This is an automated email from the ASF dual-hosted git repository.
panxiaolei pushed a commit to branch master
in repository https://gitbox.apache.org/repos/asf/doris.git
The following commit(s) were added to refs/heads/master by this push:
new 805520bfe4d [Bug](join) fix single null eq get wrong result (#44613)
805520bfe4d is described below
commit 805520bfe4d90965bbd844945bd302eff38dc8f3
Author: Pxl <[email protected]>
AuthorDate: Wed Nov 27 11:22:57 2024 +0800
[Bug](join) fix single null eq get wrong result (#44613)
introduced by https://github.com/apache/doris/pull/42398
In order to make the null keys equal when using single null eq, all null
keys need to be set to default value.
---
be/src/pipeline/exec/hashjoin_build_sink.h | 5 ++++-
.../exec/join/process_hash_table_probe_impl.h | 4 ++++
.../data/nereids_p0/join/test_mark_join.out | 7 +++++++
regression-test/data/query_p0/join/test_join.out | 6 ++++++
.../suites/nereids_p0/join/test_mark_join.groovy | 21 +++++++++++++++++++++
.../suites/query_p0/join/test_join.groovy | 13 ++++++++++++-
6 files changed, 54 insertions(+), 2 deletions(-)

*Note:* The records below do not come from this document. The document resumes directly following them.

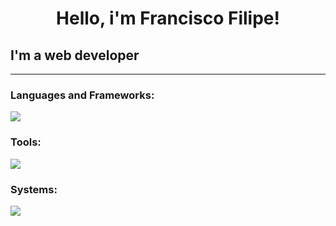 <h1 align="center">Hello, i'm Francisco Filipe!</h1>

<h2>I'm a web developer</h2>

<hr>

<h3 align="left">Languages and Frameworks:</h3>
<p align="left">
  <a href="https://skillicons.dev">
    <img src="https://skillicons.dev/icons?i=html,css,js,bootstrap,laravel,php,cpp,cs" />
  </a>
</p>

<h3 align="left">Tools:</h3>
<p align="left">
  <a href="https://skillicons.dev">
    <img src="https://skillicons.dev/icons?i=ae,discord,figma,gcp,git,github,gitlab,npm,mysql,pr,ps,vscode" />
  </a>
</p>

<h3 align="left">Systems:</h3>
<p align="left">
  <a href="https://skillicons.dev">
    <img src="https://skillicons.dev/icons?i=mint,ubuntu,windows" />
  </a>
</p>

diff --git a/be/src/pipeline/exec/hashjoin_build_sink.h
b/be/src/pipeline/exec/hashjoin_build_sink.h
index d905afa2758..cc78e6a769f 100644
--- a/be/src/pipeline/exec/hashjoin_build_sink.h
+++ b/be/src/pipeline/exec/hashjoin_build_sink.h
@@ -197,7 +197,10 @@ struct ProcessHashTableBuild {
SCOPED_TIMER(_parent->_build_table_insert_timer);
hash_table_ctx.hash_table->template prepare_build<JoinOpType>(_rows,
_batch_size,
*has_null_key);
-
+ // In order to make the null keys equal when using single null eq, all
null keys need to be set to default value.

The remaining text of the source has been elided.